In case you haven't heard, this is the trial that showed that healthy middle-aged people (men over 50 and women over 60) with normal cholesterol levels (LDL less than 130) but high levels of C-reactive protein (CRP) had fewer deaths, especially cardiovascular deaths, when they took 20 mg of the statin Crestor.
Reactions have ranged from the gushing of some reporters who suggest that we should put statins in the drinking water to the lambasting by writers who say the trial was just another gimmick by wicked pharmaceutical companies trying to sell expensive drugs (Crestor costs more than $3 a day) that will hurt or even kill us.
My position is intermediate between these extremes. Drugs can save lives. Drugs can also kill. In some cases, a drug that saves the live of one person might fail to help, harm, or even kill another person. How do we know which one will benefit us?
In 50 or 100 years, if civilization survives that long, we'll probably have genetic/metabolic profiling tests that will allow physicians to determine which drug will benefit which particular patient. But that time isn't here yet, and we have to make some guesses. Physicians often prescribe one drug and have the patient check back to see if it's working without side effects. If not, the physician tries another drug. But it's pretty hit or miss.
Studies have shown that statins help younger men who have already had heart attacks. Evidence that they help older women has been lacking. One good thing about the JUPITER trial is that it did include women, and the women seemed to benefit more than the men.
Remember that a lack of evidence doesn't mean that something isn't true. It just means it hasn't been proved yet.
I don't think there's ever been a randomized, controlled, double-blind study that proves that aspirin helps headaches. But most of us agree that it does. Or maybe it's all just a placebo effect. I have a friend who claims that only cheap aspirin helps her headaches; the expensive brand names don't work, she says. I once had an experience in which plain aspirin knocked out the pain from a bad earache but aspirin plus codeine had no effect because I thought those pills were antibiotics.
One problem we face when trying to decide whether or not to take any drug is that there may have been studies showing that the drug was effective -- or dangerous -- in a particular population, in this case healthy, nondiabetic middle-aged men and women with normal cholesterol levels and elevated CRP levels, but there may be no proof that it will work for people like us.
In the JUPITER trial, for instance, people with diabetes were excluded. And recent studies have suggested that low-dose aspirin therapy, which has been shown to reduce cardiovascular events in the general population, are not effective in people with diabetes.

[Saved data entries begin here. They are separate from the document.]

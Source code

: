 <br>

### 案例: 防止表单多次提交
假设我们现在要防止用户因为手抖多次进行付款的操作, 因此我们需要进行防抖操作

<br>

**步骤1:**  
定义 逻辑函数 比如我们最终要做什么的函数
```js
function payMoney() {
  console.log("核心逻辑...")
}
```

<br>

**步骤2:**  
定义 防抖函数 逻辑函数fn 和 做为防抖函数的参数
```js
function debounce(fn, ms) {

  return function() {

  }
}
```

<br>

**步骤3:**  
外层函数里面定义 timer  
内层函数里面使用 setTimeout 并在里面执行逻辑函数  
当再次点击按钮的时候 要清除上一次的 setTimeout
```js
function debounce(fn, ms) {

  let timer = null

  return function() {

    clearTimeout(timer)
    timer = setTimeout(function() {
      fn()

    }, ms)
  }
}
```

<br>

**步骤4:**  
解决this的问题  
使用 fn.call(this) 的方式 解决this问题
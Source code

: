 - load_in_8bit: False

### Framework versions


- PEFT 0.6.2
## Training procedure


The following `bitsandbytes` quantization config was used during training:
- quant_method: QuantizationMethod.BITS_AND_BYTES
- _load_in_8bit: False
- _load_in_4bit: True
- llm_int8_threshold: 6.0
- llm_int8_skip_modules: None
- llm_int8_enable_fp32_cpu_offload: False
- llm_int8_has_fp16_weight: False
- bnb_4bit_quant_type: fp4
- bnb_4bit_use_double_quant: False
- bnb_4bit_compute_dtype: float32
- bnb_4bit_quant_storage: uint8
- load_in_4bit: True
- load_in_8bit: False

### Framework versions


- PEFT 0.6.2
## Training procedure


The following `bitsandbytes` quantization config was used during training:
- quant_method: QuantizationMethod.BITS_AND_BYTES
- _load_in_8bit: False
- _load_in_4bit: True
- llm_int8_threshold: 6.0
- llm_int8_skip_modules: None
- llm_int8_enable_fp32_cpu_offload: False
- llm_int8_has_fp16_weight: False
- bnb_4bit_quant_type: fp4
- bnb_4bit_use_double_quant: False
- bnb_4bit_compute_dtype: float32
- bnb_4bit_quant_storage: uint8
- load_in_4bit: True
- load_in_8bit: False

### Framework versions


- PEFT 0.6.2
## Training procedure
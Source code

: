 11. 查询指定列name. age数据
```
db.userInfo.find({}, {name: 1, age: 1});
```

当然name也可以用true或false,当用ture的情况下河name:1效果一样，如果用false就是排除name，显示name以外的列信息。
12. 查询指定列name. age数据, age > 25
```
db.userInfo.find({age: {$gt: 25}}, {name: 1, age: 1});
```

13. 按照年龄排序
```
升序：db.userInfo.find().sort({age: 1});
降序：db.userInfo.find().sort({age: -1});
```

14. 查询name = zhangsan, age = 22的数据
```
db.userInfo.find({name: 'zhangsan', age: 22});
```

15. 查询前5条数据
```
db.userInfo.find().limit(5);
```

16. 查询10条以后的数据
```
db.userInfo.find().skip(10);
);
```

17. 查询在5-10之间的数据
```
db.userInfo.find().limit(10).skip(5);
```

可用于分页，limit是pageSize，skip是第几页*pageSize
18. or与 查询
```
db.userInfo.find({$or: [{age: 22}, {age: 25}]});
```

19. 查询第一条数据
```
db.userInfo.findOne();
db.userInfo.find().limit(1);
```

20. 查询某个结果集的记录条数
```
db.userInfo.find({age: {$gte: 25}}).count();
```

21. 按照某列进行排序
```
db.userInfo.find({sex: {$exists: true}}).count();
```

But then, are "people with diabetes" people who have been diagnosed with diabetes regardless of their control? Or are they people with high BG levels as expressed in A1c levels of 9 or 10 or even higher? What if we have diabetes but we maintain A1c levels below 6, or even below 5? Should we then consider ourselves with the general population (aspirin will help us) or with the people with diabetes (aspirin won't help us)?